# How to complete this task
Copy out every line below without alteration.
====== Input data ======
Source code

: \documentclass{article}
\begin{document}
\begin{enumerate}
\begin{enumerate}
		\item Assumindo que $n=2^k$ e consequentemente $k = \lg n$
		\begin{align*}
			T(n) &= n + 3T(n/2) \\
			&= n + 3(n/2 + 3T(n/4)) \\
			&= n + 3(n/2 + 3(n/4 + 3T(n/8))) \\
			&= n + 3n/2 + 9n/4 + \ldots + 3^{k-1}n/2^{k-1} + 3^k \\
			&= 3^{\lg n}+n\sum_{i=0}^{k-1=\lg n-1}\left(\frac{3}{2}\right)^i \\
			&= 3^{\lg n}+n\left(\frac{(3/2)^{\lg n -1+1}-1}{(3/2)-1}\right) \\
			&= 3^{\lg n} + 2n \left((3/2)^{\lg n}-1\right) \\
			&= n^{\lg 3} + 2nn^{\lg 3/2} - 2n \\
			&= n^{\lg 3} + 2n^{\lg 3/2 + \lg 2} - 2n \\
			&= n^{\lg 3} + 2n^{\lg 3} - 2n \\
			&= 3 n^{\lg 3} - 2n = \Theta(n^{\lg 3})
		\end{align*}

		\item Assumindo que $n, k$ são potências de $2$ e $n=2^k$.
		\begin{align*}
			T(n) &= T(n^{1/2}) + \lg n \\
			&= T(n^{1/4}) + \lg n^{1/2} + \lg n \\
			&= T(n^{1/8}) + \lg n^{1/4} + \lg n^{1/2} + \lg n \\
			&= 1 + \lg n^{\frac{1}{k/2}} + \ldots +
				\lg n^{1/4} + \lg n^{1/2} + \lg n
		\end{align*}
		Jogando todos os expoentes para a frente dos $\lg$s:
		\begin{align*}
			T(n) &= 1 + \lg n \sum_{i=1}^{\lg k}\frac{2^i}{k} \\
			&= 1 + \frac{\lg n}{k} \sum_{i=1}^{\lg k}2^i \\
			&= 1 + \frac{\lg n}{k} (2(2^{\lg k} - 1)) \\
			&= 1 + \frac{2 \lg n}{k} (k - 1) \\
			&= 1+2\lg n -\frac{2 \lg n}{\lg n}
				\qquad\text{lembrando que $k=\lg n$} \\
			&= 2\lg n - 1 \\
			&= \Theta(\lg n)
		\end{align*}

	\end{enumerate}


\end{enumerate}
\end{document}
======
# Task solution
Source code

: \documentclass{article}
\begin{document}
\begin{enumerate}
\begin{enumerate}
		\item Assumindo que $n=2^k$ e consequentemente $k = \lg n$
		\begin{align*}
			T(n) &= n + 3T(n/2) \\
			&= n + 3(n/2 + 3T(n/4)) \\
			&= n + 3(n/2 + 3(n/4 + 3T(n/8))) \\
			&= n + 3n/2 + 9n/4 + \ldots + 3^{k-1}n/2^{k-1} + 3^k \\
			&= 3^{\lg n}+n\sum_{i=0}^{k-1=\lg n-1}\left(\frac{3}{2}\right)^i \\
			&= 3^{\lg n}+n\left(\frac{(3/2)^{\lg n -1+1}-1}{(3/2)-1}\right) \\
			&= 3^{\lg n} + 2n \left((3/2)^{\lg n}-1\right) \\
			&= n^{\lg 3} + 2nn^{\lg 3/2} - 2n \\
			&= n^{\lg 3} + 2n^{\lg 3/2 + \lg 2} - 2n \\
			&= n^{\lg 3} + 2n^{\lg 3} - 2n \\
			&= 3 n^{\lg 3} - 2n = \Theta(n^{\lg 3})
		\end{align*}

		\item Assumindo que $n, k$ são potências de $2$ e $n=2^k$.
		\begin{align*}
			T(n) &= T(n^{1/2}) + \lg n \\
			&= T(n^{1/4}) + \lg n^{1/2} + \lg n \\
			&= T(n^{1/8}) + \lg n^{1/4} + \lg n^{1/2} + \lg n \\
			&= 1 + \lg n^{\frac{1}{k/2}} + \ldots +
				\lg n^{1/4} + \lg n^{1/2} + \lg n
		\end{align*}
		Jogando todos os expoentes para a frente dos $\lg$s:
		\begin{align*}
			T(n) &= 1 + \lg n \sum_{i=1}^{\lg k}\frac{2^i}{k} \\
			&= 1 + \frac{\lg n}{k} \sum_{i=1}^{\lg k}2^i \\
			&= 1 + \frac{\lg n}{k} (2(2^{\lg k} - 1)) \\
			&= 1 + \frac{2 \lg n}{k} (k - 1) \\
			&= 1+2\lg n -\frac{2 \lg n}{\lg n}
				\qquad\text{lembrando que $k=\lg n$} \\
			&= 2\lg n - 1 \\
			&= \Theta(\lg n)
		\end{align*}

	\end{enumerate}


\end{enumerate}
\end{document}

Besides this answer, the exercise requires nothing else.